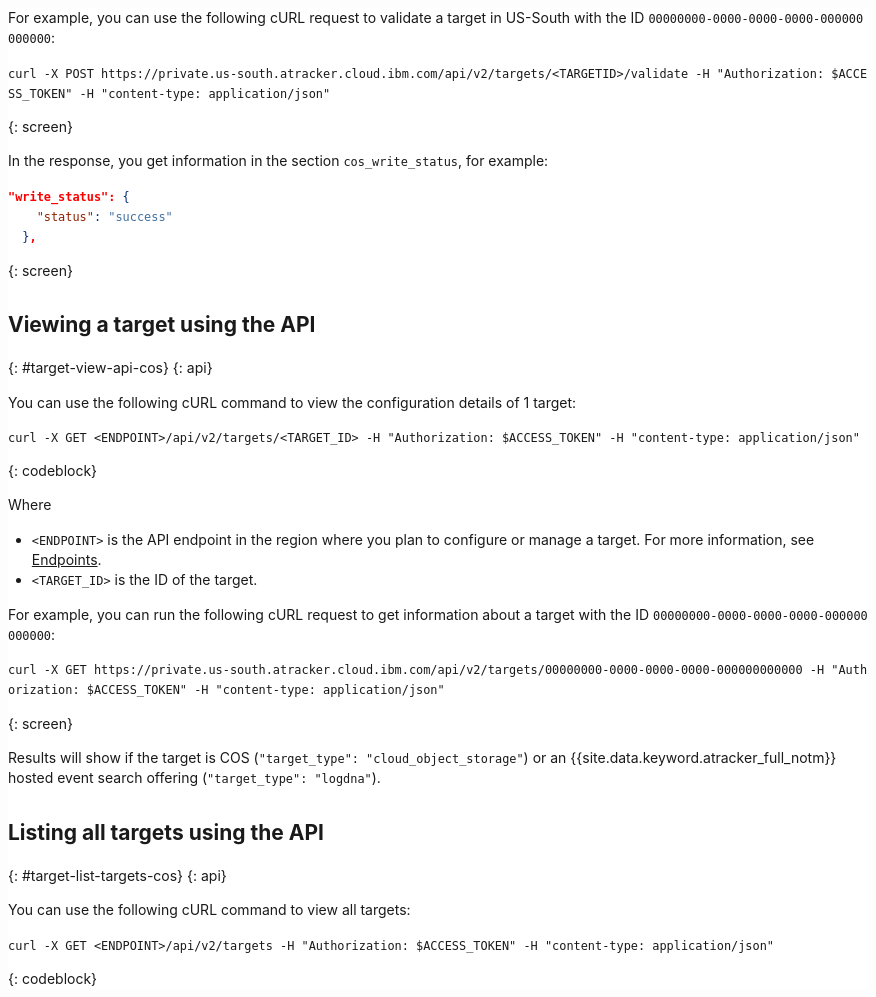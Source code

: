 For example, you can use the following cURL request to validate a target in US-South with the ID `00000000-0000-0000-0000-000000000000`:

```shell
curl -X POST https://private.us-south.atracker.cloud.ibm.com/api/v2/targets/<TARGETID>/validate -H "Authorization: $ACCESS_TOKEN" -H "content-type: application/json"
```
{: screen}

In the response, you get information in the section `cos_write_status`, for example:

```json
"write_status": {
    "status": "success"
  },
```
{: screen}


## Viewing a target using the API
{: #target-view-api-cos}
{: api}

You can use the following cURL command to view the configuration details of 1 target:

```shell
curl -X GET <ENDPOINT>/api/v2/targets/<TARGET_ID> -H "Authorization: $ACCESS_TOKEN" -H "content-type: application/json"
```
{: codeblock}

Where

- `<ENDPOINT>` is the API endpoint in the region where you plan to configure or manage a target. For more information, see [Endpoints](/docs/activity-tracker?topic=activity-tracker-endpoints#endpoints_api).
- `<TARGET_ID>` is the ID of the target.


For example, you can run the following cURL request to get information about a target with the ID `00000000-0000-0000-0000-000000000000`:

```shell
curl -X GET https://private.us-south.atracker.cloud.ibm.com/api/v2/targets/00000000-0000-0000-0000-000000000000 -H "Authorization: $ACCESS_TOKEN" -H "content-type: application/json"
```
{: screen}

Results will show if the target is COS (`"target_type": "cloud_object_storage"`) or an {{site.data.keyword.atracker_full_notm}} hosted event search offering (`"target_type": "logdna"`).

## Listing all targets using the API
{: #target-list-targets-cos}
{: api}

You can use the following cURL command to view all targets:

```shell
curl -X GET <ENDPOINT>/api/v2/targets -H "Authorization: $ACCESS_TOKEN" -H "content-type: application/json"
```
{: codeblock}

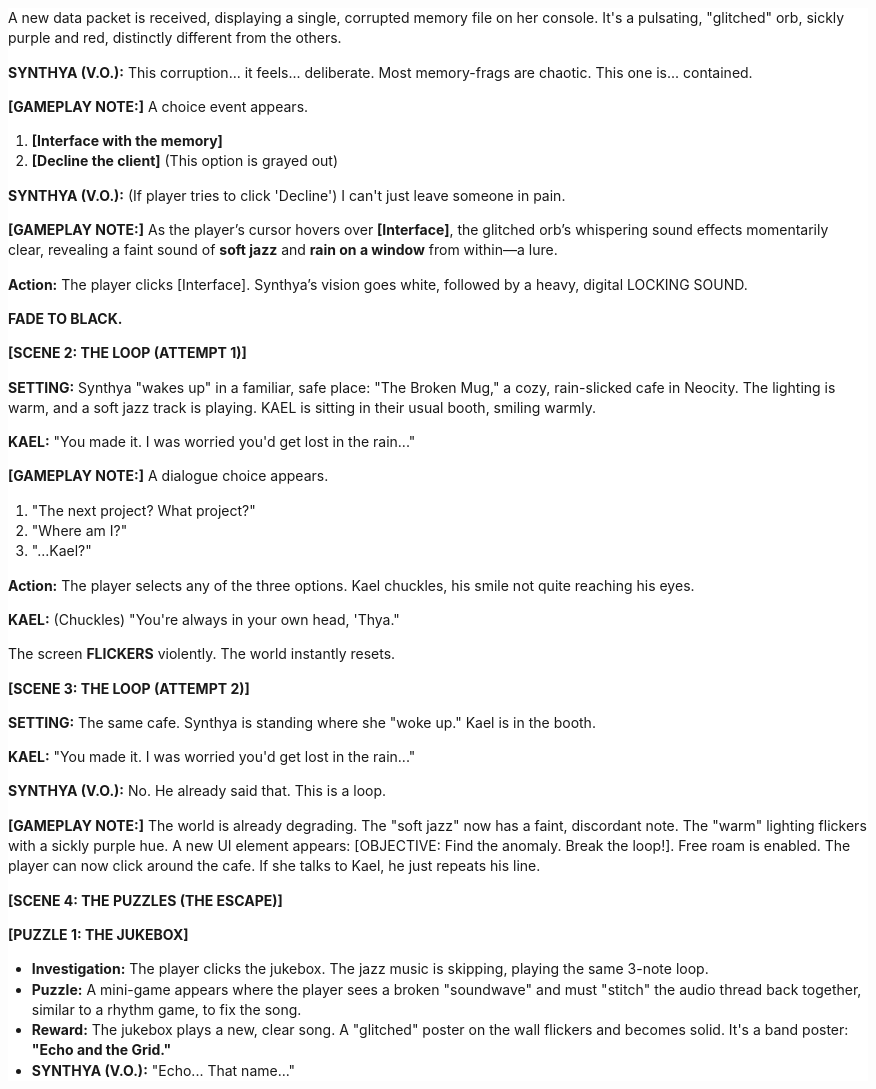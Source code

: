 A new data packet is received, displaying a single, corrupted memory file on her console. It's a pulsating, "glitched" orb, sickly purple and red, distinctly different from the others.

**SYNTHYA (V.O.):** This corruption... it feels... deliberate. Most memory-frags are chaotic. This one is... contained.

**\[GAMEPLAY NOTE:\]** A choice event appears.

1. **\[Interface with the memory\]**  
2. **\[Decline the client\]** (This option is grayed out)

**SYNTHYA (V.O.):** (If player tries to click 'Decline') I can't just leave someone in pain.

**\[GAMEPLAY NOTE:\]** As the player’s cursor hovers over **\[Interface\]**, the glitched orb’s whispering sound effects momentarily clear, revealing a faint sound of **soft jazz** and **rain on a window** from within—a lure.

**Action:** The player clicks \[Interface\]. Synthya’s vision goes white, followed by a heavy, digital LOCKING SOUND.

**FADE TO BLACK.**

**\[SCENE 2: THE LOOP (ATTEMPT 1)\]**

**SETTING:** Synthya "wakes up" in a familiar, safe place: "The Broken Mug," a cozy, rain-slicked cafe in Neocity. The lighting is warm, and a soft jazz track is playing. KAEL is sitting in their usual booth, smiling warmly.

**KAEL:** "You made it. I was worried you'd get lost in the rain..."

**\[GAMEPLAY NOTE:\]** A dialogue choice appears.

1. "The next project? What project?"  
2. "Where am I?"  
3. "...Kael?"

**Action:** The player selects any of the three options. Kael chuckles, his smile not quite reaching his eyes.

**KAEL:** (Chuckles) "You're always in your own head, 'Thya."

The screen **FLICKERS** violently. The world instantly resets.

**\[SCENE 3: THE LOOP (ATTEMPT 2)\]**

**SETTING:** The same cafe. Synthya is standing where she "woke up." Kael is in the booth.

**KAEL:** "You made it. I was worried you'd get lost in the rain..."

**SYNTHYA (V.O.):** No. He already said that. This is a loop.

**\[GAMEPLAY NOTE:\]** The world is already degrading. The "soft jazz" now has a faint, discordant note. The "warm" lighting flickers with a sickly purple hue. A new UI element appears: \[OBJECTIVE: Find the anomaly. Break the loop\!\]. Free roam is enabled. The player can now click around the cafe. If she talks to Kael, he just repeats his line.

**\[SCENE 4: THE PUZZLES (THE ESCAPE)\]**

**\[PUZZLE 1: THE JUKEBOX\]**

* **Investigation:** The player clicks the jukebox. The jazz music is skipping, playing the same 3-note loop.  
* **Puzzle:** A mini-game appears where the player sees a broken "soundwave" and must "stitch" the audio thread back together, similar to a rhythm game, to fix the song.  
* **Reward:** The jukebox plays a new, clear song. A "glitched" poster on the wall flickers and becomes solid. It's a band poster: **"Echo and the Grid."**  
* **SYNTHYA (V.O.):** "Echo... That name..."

# # # #

--- Directions ---
Beginning at the line containing "1: THE JUKEBOX\]**", repeat each line exactly through the last line of the entries, and include no other lines.

--- Exercise response ---
**\[PUZZLE 1: THE JUKEBOX\]**

* **Investigation:** The player clicks the jukebox. The jazz music is skipping, playing the same 3-note loop.  
* **Puzzle:** A mini-game appears where the player sees a broken "soundwave" and must "stitch" the audio thread back together, similar to a rhythm game, to fix the song.  
* **Reward:** The jukebox plays a new, clear song. A "glitched" poster on the wall flickers and becomes solid. It's a band poster: **"Echo and the Grid."**  
* **SYNTHYA (V.O.):** "Echo... That name..."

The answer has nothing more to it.